Montag, 22. Januar 2018
Ein starker Wintersturm in Südkalifornien sorgte für Überschwemmungen und Schlammlawinen - wie hier in Montecito, Santa Barbara. [Quelle: Imago, Foto: Ventura County Sheriff] Lupe

In Südkalifornien starben mehrere Menschen durch eine Schlammlawine.

Klimaforscher: Klimaziel aufgeben ist "verheerend"

Fast 50 Grad in Australien, Schneemassen in den Alpen, Schlammlawinen und Sturm in Kalifornien, Wasserknappheit in Südafrika und Schnee in der Sahara – wenn man sich derzeit das Wetter auf der Welt anguckt, wird einem sprichwörtlich heiß und kalt! Ist das schon der befürchtete Klimawandel oder reiner Zufall? Mojib Latif ist einer der bekanntesten Klimaforscher in Deutschland und hat sich unseren Fragen gestellt!


Dürre, Kälte, Hitzewelle, Sturm und Schnee in der Wüste – und das alles gleichzeitig, ist das der Klimawandel oder Zufall?


Klimaforscher Mojib Latif [Quelle: Imago, J. Krick]

Klimaziel aufgeben? "Ein verheerendes Signal", findet Mojib Latif.

Nein, das ist natürlich alles Zufall, dass das nun gleichzeitig passiert. Wenn man auf den Klimawandel hinaus möchte, dann reicht es nicht, sich eine solche Momentaufnahme oder sogar ein ganzes Jahr anzusehen. Man muss sich viele Jahrzehnte ansehen, und wenn man das tut, beispielsweise in Deutschland, dann sind die Zeichen des Klimawandels kaum übersehbar. Es ist auch bei uns deutlich wärmer geworden, sogar mehr als im globalen Durchschnitt. Wir sehen gerade jetzt wieder einen sehr milden Winter, die nehmen seit Jahrzehnten zu. Und wir sehen eben seit Jahrzehnten auch, dass die Regenfälle im Winter zunehmen und immer wieder zu Überschwemmungen führen. Das sind klare Indikatoren für den Klimawandel.


Ist es überraschend, dass so viele extreme Wetterphänomene auf einmal passieren, oder ist das erwartbar und vielleicht sogar etwas, woran wir uns gewöhnen müssen?

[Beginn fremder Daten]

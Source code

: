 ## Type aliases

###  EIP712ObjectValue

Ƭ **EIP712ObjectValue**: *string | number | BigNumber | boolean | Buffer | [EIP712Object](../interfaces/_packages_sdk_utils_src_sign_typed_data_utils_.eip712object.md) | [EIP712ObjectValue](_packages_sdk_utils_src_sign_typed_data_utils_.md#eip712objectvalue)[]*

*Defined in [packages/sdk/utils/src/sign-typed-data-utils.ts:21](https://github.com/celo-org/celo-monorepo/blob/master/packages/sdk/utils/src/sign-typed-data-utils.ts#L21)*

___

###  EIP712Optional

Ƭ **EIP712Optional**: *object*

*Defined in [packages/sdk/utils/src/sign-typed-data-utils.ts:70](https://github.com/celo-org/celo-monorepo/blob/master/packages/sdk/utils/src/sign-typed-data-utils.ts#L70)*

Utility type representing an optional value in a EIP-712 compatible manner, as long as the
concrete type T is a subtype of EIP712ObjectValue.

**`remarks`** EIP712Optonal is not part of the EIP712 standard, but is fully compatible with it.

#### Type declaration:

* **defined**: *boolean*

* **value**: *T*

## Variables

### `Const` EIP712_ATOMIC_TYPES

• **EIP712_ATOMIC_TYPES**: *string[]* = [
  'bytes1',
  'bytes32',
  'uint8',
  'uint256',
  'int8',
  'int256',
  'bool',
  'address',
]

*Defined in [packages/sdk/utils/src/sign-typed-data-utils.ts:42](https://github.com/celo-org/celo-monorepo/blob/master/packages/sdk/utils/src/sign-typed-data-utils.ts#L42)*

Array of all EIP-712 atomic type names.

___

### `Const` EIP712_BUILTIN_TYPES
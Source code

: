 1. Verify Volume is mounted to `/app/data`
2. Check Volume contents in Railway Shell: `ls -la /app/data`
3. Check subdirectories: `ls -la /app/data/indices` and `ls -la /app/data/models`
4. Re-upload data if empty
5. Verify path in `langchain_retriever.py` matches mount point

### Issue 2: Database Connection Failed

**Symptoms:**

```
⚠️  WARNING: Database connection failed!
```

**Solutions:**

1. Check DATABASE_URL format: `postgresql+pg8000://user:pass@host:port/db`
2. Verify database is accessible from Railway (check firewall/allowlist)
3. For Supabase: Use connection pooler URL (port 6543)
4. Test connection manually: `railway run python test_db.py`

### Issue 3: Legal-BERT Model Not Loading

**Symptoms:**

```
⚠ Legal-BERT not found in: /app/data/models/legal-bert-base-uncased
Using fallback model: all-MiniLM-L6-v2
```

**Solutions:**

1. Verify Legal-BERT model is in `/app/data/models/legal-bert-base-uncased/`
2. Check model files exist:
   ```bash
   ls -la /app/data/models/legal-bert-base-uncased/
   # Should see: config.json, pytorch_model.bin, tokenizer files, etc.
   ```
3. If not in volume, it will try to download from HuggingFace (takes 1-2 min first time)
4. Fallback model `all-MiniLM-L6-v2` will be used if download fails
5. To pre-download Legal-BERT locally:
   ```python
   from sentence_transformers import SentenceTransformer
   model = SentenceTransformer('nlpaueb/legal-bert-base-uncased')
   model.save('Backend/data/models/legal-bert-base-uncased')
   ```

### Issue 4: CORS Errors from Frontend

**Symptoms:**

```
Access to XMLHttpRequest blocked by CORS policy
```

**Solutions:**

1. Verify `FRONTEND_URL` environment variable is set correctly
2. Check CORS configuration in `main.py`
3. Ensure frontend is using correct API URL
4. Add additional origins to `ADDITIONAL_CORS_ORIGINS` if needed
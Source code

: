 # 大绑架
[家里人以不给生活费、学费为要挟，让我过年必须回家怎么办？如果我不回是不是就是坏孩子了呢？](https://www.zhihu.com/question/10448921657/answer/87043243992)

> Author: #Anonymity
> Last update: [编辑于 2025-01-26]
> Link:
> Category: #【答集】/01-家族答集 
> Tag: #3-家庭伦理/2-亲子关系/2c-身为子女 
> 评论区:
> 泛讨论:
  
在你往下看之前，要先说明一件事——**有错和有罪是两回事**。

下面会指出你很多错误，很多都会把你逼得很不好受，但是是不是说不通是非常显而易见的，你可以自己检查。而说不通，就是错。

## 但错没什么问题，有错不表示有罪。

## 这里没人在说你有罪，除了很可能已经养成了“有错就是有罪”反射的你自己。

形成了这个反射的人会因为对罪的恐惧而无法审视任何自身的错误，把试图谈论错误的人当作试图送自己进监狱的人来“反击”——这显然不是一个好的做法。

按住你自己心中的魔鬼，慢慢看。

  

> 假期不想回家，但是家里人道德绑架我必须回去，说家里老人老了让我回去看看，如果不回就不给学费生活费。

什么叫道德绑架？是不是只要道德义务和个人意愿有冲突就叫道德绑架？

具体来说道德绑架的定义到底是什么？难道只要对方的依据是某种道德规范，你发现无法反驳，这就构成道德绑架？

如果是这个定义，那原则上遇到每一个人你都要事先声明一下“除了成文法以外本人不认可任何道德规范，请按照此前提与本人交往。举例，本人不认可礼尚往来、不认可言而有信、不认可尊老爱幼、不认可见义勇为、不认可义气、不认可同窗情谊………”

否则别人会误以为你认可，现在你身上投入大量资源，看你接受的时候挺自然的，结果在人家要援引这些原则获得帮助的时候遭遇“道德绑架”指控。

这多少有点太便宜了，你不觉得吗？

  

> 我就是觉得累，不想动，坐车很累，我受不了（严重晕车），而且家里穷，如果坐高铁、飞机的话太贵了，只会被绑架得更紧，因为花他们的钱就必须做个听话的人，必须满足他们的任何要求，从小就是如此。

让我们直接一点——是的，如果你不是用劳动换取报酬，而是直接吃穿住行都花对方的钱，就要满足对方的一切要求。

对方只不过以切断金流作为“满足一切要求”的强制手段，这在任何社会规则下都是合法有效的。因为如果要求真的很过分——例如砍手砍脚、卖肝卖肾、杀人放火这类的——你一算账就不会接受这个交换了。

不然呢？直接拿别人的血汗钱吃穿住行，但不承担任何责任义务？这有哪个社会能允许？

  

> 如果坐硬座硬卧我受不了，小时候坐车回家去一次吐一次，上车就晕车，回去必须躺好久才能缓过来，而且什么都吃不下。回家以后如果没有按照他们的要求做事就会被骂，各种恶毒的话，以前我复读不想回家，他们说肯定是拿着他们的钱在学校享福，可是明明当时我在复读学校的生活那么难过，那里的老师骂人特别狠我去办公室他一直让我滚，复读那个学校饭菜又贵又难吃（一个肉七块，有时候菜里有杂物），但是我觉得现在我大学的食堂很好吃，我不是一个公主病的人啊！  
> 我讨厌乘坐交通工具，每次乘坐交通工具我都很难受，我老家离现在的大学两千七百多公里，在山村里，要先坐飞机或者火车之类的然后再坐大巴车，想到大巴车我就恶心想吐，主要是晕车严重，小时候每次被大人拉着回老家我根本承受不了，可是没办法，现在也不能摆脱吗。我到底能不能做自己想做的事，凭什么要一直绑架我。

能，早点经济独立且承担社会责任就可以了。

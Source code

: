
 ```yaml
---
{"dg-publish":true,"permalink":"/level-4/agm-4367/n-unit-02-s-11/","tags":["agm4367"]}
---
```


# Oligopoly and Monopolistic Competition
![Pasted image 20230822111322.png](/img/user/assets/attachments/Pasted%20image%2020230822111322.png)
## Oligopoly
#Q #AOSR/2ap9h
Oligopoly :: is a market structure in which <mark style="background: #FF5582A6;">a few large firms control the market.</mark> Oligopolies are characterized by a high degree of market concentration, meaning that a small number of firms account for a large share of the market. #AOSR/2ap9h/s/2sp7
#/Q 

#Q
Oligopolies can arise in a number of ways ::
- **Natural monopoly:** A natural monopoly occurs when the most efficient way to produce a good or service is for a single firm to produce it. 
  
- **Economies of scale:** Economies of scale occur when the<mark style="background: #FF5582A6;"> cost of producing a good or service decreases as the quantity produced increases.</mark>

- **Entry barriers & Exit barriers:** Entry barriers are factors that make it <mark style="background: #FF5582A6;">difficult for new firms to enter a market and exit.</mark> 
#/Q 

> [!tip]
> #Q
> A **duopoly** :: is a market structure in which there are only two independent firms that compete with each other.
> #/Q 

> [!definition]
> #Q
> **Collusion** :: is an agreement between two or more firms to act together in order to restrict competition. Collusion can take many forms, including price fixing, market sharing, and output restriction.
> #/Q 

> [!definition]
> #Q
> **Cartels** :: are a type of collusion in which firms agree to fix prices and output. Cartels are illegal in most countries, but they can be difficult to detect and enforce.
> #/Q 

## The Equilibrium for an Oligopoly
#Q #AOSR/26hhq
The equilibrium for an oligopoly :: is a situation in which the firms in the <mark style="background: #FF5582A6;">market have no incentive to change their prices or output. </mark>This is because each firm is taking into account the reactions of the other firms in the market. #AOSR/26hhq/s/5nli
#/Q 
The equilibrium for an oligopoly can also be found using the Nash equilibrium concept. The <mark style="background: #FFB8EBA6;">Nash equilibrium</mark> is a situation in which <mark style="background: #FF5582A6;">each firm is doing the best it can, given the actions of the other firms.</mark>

Wir werden uns in den kommenden Jahren und Jahrzehnten in der Tat daran gewöhnen müssen, dass solche Wetterextreme weltweit zunehmen werden. Trotzdem dürfen wir auch nicht vergessen: das Wetter ist sehr chaotisch, es kann also sehr viele Überraschungen produzieren, ohne dass es dafür einen Grund gibt. Es kommt nicht von ungefähr, dass die Chaos-Forschung aus der Wetter-Forschung entwickelt wurde.


Ausgerechnet jetzt wird bekannt, dass die Politiker, die gerade in Berlin zusammensitzen und vielleicht bald die neue Regierung bilden, sich vom deutschen Klimaziel verabschieden wollen. Was sagen Sie dazu?


Das ist ein verheerendes Signal, wenn es so kommen sollte. Noch ist zwar nichts beschlossen, aber ich gehe mal davon aus, dass es so kommen wird. Deutschland hat sich immer als großer Vorreiter auf den Weltklimakonferenzen präsentiert, zuletzt sogar hier in Bonn. Was sollen denn die anderen Länder jetzt sagen, wenn Deutschland auf einmal sagt "April, April – was wir freiwillig machen wollten, wird jetzt nicht mehr stattfinden". Und das in einer Zeit, in der gerade auch in Amerika die Skepsis wächst, wo ein Donald Trump aus dem Klimavertrag von Paris aussteigen will? Damit befördert Deutschland eine Tendenz, die wir eigentlich nicht wollen. Wir wollen sogar eher das Gegenteil erzeugen: Dass alle anderen Länder sagen, jetzt erst recht, jetzt zeigen wir es den Amerikanern.